Carinthia is in some senses a natural reporter. She has a keen eye for composition and has been an avid diarist all her life. An only child, she grew up in a highly social, high-society world, where, for much of the time, she was treated like an adult. Her father was an army general and an aristocrat, whose family had an ancestral home in Warwickshire, while her mother’s family owned a yacht club, golf club and land in Bembridge on the Isle of Wight. Brought up by highly intellectual and artistic parents, she travelled from place to place and from school to school, always surrounded by influential and charismatic people from her parents’ social circle – from JFK to Alan Bennett and Dudley Moore to Jonathan Miller, not to mention the military leaders and diplomats who were an intrinsic part of her father’s life.

Angelica Huston in Malibu

Coming out of a childhood like this and launched as a debutante into a scene of sex, drugs and rock and roll would have required some stamina, so it was lucky that Carinthia was no guileless child. Perhaps in some way to create a protective barrier between her and the hedonistic world into which she was catapulted, she became attached to her Canon camera. It went everywhere with her: from the beach-homes of Hollywood stars to the sitting rooms of rock musicians. And it was in this way that the young actress found a new kind of diary. Unlike in today’s world of selfies and self promotion, there was a kind of innocence about celebrity in the 70s. Looking at Carinthia’s collection of images, there’s an honesty and unposed nature that can only be captured by someone who is close to the subject – she talks a lot about empathy in her work. It is this nature, one assumes, that led the likes of Mick Jagger, Ronnie Wood, Jenny Agutter and Angelica Huston to act as though the camera lens was just an extension of the friend who stood behind it.

Ronnie Wood and friends

Surrounded as she was by the works of art that her mother collected almost obsessively – from Lowry to Peter Sedgley – she didn’t really rate her own photographs. They ended up consigned to a box of negatives, while Carinthia pursued her career in Hollywood, and modelling on the pages of glossy magazines. Spending the halcyon years of the 70s living in LA, it was her mother’s debilitating stroke that brought her back to London, and into a job working on the newly launched UK Marie Claire magazine. Another phase of her career began, and she found that she had a natural talent as a journalist, particularly as an interviewer. Her exposure to the world of fame and celebrity enabled her to relate to her subjects candidly and as a friend: “I never had a list of questions, I just got people to talk,” she explains. The magazines loved her easy intimacy with her subjects. Tatler, Vogue, Harper’s Bazaar all hankered for her work and, after years of being directed in movies and photo-shoots, she found she loved it, too. “Being a photographer and a writer – it took me where I wanted to go when I wanted to go. I’d had enough of waiting around for a week because some director couldn’t decide when to do the shoot.”

Carly Simon in Brooklyn

Fame and celebrity is a theme that is paramount in Carinthia’s photography – her personal and up-close images so alluring in capturing people who hit stardom
in a very different era.
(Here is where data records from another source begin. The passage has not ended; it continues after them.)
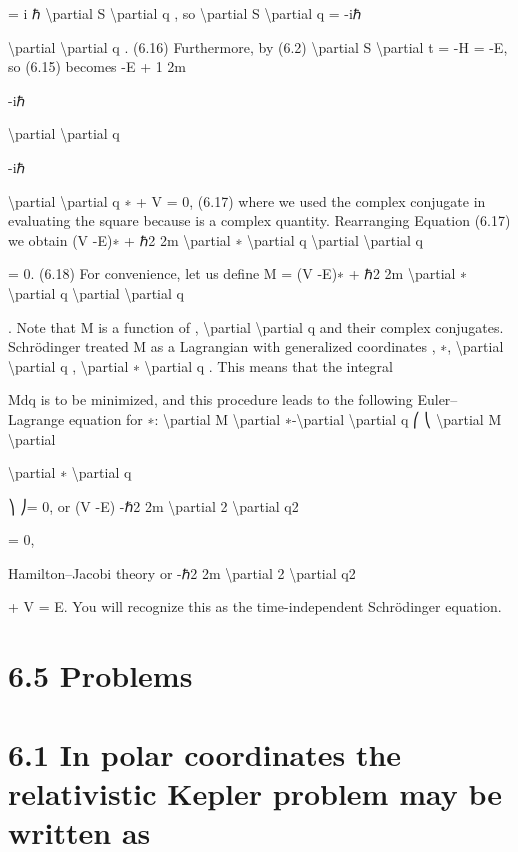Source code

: \begin{exercise}
=  i
ℏ
\textbackslash{}partial S
\textbackslash{}partial q ,
so
\textbackslash{}partial S
\textbackslash{}partial q = -iℏ

\textbackslash{}partial
\textbackslash{}partial q .
(6.16)
Furthermore, by (6.2)
\textbackslash{}partial S
\textbackslash{}partial t = -H = -E,
so (6.15) becomes
-E + 1
2m

-iℏ

\textbackslash{}partial
\textbackslash{}partial q

-iℏ

\textbackslash{}partial
\textbackslash{}partial q
∗
+ V = 0,
(6.17)
where we used the complex conjugate in evaluating the square because  is a
complex quantity.
Rearranging Equation (6.17) we obtain
(V -E)∗ + ℏ2
2m
\textbackslash{}partial ∗
\textbackslash{}partial q
\textbackslash{}partial
\textbackslash{}partial q

= 0.
(6.18)
For convenience, let us define
M = (V -E)∗ + ℏ2
2m
\textbackslash{}partial ∗
\textbackslash{}partial q
\textbackslash{}partial
\textbackslash{}partial q

.
Note that M is a function of , \textbackslash{}partial
\textbackslash{}partial q and their complex conjugates. Schrödinger
treated M as a Lagrangian with generalized coordinates , ∗, \textbackslash{}partial
\textbackslash{}partial q , \textbackslash{}partial ∗
\textbackslash{}partial q . This
means that the integral

Mdq is to be minimized, and this procedure leads to
the following Euler--Lagrange equation for ∗:
\textbackslash{}partial M
\textbackslash{}partial ∗-\textbackslash{}partial
\textbackslash{}partial q
⎛
⎝
\textbackslash{}partial M
\textbackslash{}partial

\textbackslash{}partial ∗
\textbackslash{}partial q

⎞
⎠= 0,
or
(V -E) -ℏ2
2m
\textbackslash{}partial 2
\textbackslash{}partial q2

= 0,

Hamilton--Jacobi theory
or
-ℏ2
2m
\textbackslash{}partial 2
\textbackslash{}partial q2

+ V  = E.
You will recognize this as the time-independent Schrödinger equation.
\end{exercise}

\section*{6.5  Problems}

\section*{6.1  In polar coordinates the relativistic Kepler problem may be written as}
The naturalness of the images is particularly intriguing today, when celebrities are so self-aware, self-conscious and media-savvy. “I’ve seen fame
at very close quarters,” she says. “The people that I know can handle it very well, because we were brought up in a time when fame didn’t represent what it represents now. Now, we’re all famous for five minutes – the reality shows, Instagram... We live in this terrifying age where so many people are so aggressively ego-orientated.” Carinthia has seen the likes of The Stones, David Bowie and Pink Floyd live through the glory years in their youth, and keep on going. “It’s not just about being fabulous, you know – they constantly work. Rod Stewart, Mick, you name it. They exercise, they keep at it. It does get harder as you get older. To keep fit and keep on top of things.”

David Bowie in concert

She has also lost many close friends in recent years – from David Bowie to Peregrine St Germains and L’Wren Scott. “You become very aware of your own mortality,” she says, showing me a photograph she took of Bowie and Peregrine looking relaxed among friends in the grounds of a country house. In spite of the starriness of her social circle (every other sentence is an unintentional name-drop: from David Gilmore inviting her to his recent concert in Pompeii to Neil Young throwing her 32nd birthday party at his beachside house in Malibu’s Zuma Beach), she is both grounded and straight-talking. Having just spent some time back in California, exhibiting her photographs, she is refreshingly outspoken on the subject of ageing: “I find it very tragic to see women having facelifts. I know it’s a personal choice but it makes me want to say ‘just face up to who you are! Keep yourself as well and healthy as you can. Don’t try and fight it – embrace it!’”

Mick Jagger

Exuding positivity and confidence, she has no regrets about moving forward – last year, she relocated, lock, stock and barrel, from Notting Hill to Lelant in West Cornwall. Choosing a light, airy, modernist house designed by renowned local architect Barrie Briscoe, she has settled on the edge of an estuary: “It’s such a fantastic thing to see a flock of geese fly overhead or a heron swoop down, or even a seagull,” she says, her eyes lighting up. “The house that I’ve bought here is my absolute haven. To me, it’s just heaven.” In spite of dire warnings from friends in London and around the world, who were convinced that she would be lonely and isolated, she told herself, ‘If you don’t do something now – in your later life – then you never will.’ Always drawn to the sea, since the long childhood holidays spent on the Isle of Wight, she was tired of urban life. “I left London because I don’t like living in big cities any more. I lived in LA for 10 years and then in London. I don’t like crowds, I don’t like noise, but I do like intellectual stimulation.” She gets plenty of that – if she’s not up visiting friends in London, she’s jetting around, from Copenhagen to Italy (“I’d move there in a heartbeat if I thought I could get over the bureaucracy”) and from Chicago to LA. But when she comes back to Cornwall, she has finally found an anchor. “One of the things I love about being here is that people are genuinely nice. I’ve met such charming, helpful people.”

Photo: Richard Young

It seems as though Carinthia West has found the perfect life balance. She has a theory that we all have an ‘interior lake’ that is our true selves. “We all have a blueprint in our life. An internal lake of deep-seated beliefs and knowledge and questions. There are things that we don’t know about in our characters – probably even from babyhood.” It sounds as though she is describing the soul, and it is in Lelant that she finds the peace to connect with her soul. “Going back to the interior lake. You need at times to really draw from the well and allow things to happen in a quiet and peaceful way. You need time to reflect.” I imagine that a life lived in proximity to such intense, charismatic and often hedonistic characters would provide plenty of depth to that inner lake. I wonder if there may be an autobiography gestating on the edge of that peaceful Cornish bird sanctuary.